India is a ‘partner for peace’; Pakistan must take ‘decisive action’ against internal terrorism: Secretary Tillerson

Secretary of State Rex Tillerson speaking at the Center for Strategic and International Studies on the U.S. policy toward India, Oct. 18. (Photo: State Department)

Secretary of State Rex Tillerson said India is a “partner for peace” and a rising power for the next hundred years. While Pakistan was also a partner, he said, Washington expects Islamabad to “take decisive action” against terrorist groups within its borders to improve not just security in South Asia, but to improve its international standing.

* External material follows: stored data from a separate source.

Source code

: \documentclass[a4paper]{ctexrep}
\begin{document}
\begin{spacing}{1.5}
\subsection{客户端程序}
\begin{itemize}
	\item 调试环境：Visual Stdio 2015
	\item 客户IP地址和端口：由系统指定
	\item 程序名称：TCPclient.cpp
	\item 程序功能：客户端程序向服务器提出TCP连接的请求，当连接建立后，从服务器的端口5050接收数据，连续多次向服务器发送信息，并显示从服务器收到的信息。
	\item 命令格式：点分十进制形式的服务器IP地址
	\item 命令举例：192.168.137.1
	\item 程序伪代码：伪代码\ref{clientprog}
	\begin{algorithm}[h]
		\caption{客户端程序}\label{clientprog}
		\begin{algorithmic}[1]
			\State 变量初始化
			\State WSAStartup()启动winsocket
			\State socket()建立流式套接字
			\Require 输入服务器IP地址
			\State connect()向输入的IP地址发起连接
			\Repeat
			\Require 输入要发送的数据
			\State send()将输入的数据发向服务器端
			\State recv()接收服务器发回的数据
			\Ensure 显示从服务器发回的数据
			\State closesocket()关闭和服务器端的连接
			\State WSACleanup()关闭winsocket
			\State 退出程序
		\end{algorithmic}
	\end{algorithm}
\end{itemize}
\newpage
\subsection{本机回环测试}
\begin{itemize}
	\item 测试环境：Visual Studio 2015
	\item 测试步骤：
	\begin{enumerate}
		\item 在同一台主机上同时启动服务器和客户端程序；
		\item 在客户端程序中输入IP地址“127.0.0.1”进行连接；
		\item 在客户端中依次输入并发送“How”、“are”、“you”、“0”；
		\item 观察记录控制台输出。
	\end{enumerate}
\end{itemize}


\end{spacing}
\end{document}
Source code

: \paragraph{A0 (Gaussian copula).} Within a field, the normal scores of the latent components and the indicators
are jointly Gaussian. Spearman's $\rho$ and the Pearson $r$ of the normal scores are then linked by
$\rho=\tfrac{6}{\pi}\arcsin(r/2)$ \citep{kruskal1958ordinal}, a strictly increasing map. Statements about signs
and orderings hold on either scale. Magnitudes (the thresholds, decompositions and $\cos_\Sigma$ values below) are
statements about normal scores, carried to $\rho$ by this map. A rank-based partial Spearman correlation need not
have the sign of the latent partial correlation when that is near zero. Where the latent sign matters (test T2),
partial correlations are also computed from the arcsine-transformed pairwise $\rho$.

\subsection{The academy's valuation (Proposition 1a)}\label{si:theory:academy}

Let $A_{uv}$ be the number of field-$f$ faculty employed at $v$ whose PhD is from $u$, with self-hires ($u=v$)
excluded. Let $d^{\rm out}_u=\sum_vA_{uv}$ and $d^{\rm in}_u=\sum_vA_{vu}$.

Tillerson delivered a major foreign policy speech relating to India at the Center for Strategic and International Studies in Washington, D.C. today, a week before his scheduled trip to India. A frequent traveler to India during his years in the private sector as head of the global oil giant Exxon, Tillerson recalled his relationship as dating back to 1998. “It was a real privilege” to work with Indian counterparts” he said and he looked forward to his upcoming visit.

In a wide-ranging speech followed by a Q and A session, Tillerson dwelt on the growing economic, defense and counter-terrorism cooperation with India, but highlighted the “scourge” of terrorism that must be contained by a greater effort from Pakistan.

“India is a partner for peace in Afghanistan,” Tillerson said. And while “Pakistan too is an important partner in South Asia,” he added, “We expect Pakistan to take decisive action against terror groups within its borders.”

Tillerson said Washington wished to be helpful in reducing tensions on the India-Pakistan border and pointed to the recent declaration of the Hizb-ul Mujahideen which operates in Indian Kashmir, as a terror group by the State Department. The U.S. and India, he said, are “leading the effort against terrorism” in the region.

The United States sees Afghanistan as a regional issue, Tillerson stressed. If the threat of terror groups is removed in Afghanistan, “the greatest beneficiary would be Pakistan and Afghanistan,” he said answering a question on future U.S. policy toward Afghanistan. “So our message to the Taliban is ‘we’re not going anywhere. We’re going to be here as long as it takes’.”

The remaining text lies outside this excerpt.